Tage des Sturms (Berlin-Trilogie 1) by Iny Lorentz

Tage des Sturms (Berlin-Trilogie 1) by Iny Lorentz

Autor:Iny Lorentz [Lorentz, Iny]
Die sprache: deu
Format: epub
Tags: Historische Romane
Herausgeber: Knaur eBook
veröffentlicht: 2018-03-25T22:00:00+00:00


5.

Friedrich Hartung hatte den ganzen Tag überlegt, ob er seinen Freund Adolar tatsächlich zu Madame Mahlmanns Etablissement begleiten sollte. Es gefiel ihm zwar, sich gelegentlich dort ein Mädchen auszusuchen, aber eine gewisse Selbstbeherrschung konnte ihm nicht schaden. Außerdem kamen ihm immer wieder die Reden in den Sinn, die er am Tiergarten gehört hatte.

Als er gegen Abend das Kontor seines Vaters betrat, um diesem Bericht zu erstatten, drängte sich dieser Gedanke wieder auf. »Verzeihen Sie, Herr Vater, darf ich Sie etwas fragen?«

Theodor Hartung blickte erstaunt auf. »Du kannst mich jederzeit etwas fragen, mein Sohn.«

»Wissen Sie, wie unsere Arbeiter leben?«

»Wie kommst du darauf?«

»Ich frage nicht zuletzt wegen des Aufruhrs im Frühjahr, als das Militär gegen Menschen eingesetzt wurde, die nach Brot riefen.« Friedrich schwitzte, denn sein Vater hatte diese Unruhen streng verurteilt. Danach zu fragen kam ihm beinahe wie eine Rebellion vor.

Theodor Hartung zögerte mit der Antwort und musterte seinen Sohn durchdringend. »Du hörst mir zu viel diesen Schreiern in den Zelten zu, mein Sohn. Eine Verfassung zu fordern, die die absolute Macht des Königs beschränkt, darüber kann man vielleicht noch reden. Viele dieser Leute begeistern sich jedoch an den Reden und Schriften des Herrn Marx.«

»Den kenne ich nicht«, bekannte Friedrich.

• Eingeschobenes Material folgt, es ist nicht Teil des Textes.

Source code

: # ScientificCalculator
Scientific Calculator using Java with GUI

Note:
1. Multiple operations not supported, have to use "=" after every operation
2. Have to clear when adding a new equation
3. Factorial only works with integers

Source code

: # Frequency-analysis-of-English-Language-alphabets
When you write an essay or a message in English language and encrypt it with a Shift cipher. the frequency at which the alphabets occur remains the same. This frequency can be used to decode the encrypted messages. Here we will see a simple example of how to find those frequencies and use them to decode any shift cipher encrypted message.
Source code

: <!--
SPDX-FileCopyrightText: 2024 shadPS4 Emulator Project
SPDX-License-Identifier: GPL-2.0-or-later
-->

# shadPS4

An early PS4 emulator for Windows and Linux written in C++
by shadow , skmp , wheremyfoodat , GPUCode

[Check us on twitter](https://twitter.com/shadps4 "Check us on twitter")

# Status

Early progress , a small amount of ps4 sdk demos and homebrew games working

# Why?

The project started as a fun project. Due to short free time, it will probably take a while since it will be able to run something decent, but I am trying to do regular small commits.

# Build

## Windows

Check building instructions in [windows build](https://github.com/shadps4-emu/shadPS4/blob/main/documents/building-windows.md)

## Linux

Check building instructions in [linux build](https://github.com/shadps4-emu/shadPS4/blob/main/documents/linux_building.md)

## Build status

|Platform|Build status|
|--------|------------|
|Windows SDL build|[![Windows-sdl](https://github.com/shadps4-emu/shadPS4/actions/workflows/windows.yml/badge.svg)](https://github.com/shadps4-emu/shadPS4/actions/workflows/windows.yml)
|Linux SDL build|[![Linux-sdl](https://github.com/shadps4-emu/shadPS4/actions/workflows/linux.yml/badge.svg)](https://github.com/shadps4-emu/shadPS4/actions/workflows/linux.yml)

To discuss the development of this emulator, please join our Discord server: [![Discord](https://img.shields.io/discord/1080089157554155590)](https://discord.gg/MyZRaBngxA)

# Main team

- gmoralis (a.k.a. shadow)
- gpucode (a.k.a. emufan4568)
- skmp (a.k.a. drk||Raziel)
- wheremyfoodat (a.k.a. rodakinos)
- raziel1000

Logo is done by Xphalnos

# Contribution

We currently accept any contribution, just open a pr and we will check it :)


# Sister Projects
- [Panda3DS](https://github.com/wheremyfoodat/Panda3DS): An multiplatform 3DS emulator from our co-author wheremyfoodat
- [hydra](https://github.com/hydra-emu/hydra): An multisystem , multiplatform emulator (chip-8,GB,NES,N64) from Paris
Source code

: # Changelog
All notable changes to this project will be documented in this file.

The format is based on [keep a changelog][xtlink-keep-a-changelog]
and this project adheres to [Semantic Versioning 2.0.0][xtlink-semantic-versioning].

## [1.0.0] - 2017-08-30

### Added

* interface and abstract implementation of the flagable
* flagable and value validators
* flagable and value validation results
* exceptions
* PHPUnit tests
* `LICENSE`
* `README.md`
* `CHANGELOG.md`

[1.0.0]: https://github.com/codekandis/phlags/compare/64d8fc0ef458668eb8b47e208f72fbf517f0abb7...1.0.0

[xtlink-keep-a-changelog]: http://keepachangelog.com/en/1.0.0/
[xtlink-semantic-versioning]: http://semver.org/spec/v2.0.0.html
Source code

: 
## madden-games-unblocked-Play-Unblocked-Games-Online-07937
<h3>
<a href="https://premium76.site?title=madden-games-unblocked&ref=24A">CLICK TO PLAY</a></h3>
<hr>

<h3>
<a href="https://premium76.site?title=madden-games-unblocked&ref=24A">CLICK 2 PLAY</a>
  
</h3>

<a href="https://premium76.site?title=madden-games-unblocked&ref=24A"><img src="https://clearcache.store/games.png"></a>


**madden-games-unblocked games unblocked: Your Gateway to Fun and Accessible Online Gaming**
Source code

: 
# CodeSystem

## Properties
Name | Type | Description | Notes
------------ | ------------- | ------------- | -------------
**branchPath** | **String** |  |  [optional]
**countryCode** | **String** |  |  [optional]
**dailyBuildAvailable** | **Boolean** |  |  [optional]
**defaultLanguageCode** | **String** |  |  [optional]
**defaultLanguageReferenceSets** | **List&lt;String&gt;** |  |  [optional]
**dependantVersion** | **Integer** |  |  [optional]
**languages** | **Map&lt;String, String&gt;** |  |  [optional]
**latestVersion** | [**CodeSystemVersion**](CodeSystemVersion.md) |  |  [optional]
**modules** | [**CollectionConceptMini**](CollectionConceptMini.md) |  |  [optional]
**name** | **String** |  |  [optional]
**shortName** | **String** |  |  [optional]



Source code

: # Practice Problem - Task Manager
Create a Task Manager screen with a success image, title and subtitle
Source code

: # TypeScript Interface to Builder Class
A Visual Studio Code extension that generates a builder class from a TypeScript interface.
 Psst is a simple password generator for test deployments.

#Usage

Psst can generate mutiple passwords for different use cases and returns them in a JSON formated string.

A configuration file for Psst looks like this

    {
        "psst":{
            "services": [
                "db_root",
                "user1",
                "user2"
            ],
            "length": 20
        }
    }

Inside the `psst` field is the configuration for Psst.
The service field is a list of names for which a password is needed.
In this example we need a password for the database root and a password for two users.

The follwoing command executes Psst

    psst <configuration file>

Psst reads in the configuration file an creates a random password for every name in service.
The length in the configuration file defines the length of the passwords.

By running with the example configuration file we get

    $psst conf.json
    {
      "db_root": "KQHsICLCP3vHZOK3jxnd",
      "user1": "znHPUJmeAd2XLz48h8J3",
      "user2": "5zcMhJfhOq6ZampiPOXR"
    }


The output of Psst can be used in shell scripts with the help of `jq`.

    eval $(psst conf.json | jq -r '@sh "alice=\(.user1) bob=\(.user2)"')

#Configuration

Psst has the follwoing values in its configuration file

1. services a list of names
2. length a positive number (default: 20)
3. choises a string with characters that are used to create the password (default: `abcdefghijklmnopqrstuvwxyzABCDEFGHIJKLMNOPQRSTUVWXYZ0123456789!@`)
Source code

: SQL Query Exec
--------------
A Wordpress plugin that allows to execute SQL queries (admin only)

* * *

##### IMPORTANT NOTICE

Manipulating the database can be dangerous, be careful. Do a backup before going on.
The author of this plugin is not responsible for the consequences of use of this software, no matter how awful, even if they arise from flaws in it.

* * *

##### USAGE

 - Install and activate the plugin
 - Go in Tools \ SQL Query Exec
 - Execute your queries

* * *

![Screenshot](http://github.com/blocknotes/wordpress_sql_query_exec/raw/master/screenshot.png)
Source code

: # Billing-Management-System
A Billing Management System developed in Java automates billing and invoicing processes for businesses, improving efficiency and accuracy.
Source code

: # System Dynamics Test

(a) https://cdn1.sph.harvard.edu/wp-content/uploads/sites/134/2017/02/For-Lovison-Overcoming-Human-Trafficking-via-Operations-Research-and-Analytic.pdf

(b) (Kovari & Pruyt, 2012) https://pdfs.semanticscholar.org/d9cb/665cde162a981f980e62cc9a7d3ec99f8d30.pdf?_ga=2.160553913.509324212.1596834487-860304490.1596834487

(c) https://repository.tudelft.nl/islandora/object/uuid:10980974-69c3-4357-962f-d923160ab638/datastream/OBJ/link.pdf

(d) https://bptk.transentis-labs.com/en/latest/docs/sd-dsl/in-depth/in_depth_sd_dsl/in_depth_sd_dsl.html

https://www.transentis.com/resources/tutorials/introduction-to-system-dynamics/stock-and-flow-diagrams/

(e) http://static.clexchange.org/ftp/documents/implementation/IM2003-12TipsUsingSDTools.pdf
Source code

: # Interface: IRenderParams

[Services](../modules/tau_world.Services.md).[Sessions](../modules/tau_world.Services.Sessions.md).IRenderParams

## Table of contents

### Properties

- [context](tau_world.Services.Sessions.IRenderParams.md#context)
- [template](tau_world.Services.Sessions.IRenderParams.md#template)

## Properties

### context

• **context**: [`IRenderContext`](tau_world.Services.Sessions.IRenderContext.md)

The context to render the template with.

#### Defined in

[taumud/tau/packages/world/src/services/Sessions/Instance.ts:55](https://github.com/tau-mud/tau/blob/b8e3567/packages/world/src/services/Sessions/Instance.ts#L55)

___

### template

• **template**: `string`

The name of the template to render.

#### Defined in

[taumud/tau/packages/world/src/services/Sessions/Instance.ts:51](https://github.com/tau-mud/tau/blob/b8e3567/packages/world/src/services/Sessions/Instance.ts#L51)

»Das ist auch gut so! Ich will nicht erfahren müssen, dass du mit diesem Mann verkehrst. Er ist ein Brandstifter sondergleichen und verlangt, die Fabriken den Arbeitern und die Landgüter den Knechten zu übereignen. Damit aber würde die göttliche Ordnung zerstört, und die Folge wäre ein Chaos, das du dir nicht vorstellen kannst. Zudem glaube ich, dass die Anhänger des Herrn Marx vor allem eines wollen, nämlich die Macht über die Fabriken und Landgüter, sprich: sich selbst an deren Stelle zu setzen.«

Theodor Hartung verstummte kurz, stand auf und legte den Arm um seinen Sohn. »Es ist eine Schande, wenn Menschen hungern müssen, weil ihr Lohn nicht ausreicht, um sich und die Ihren zu ernähren. Hier muss etwas geschehen. Ein hungriger Mann kann nicht so zupacken wie ein satter, und es ist ein Unding, wenn ein Arbeiter jeden Tag zwei, drei, ja sogar vier Meilen weit laufen muss, um seine Arbeitsstelle zu erreichen. Da ist er bereits erschöpft, bevor er den ersten Handschlag tut. Es steht schon in der Bibel, mein Sohn: Man soll den Ochsen, der einem das Korn drischt, nicht das Maul verbinden. Ein Arbeiter muss mit Freude an seine Arbeit gehen und mit Dankbarkeit an seinen Patron denken. Nur so bringt er die Leistung, die von ihm erwartet werden kann. Ein Fabrikant, der nicht auf die Menschen schaut, sondern nur an seinen Profit denkt, ist nicht nur ein Narr, sondern handelt auch gegen Gottes Gebot.«

»Das ist ein wahres Wort, Herr Vater!«, erwiderte Friedrich erleichtert, weil sein Vater in diesem Punkt so dachte wie er.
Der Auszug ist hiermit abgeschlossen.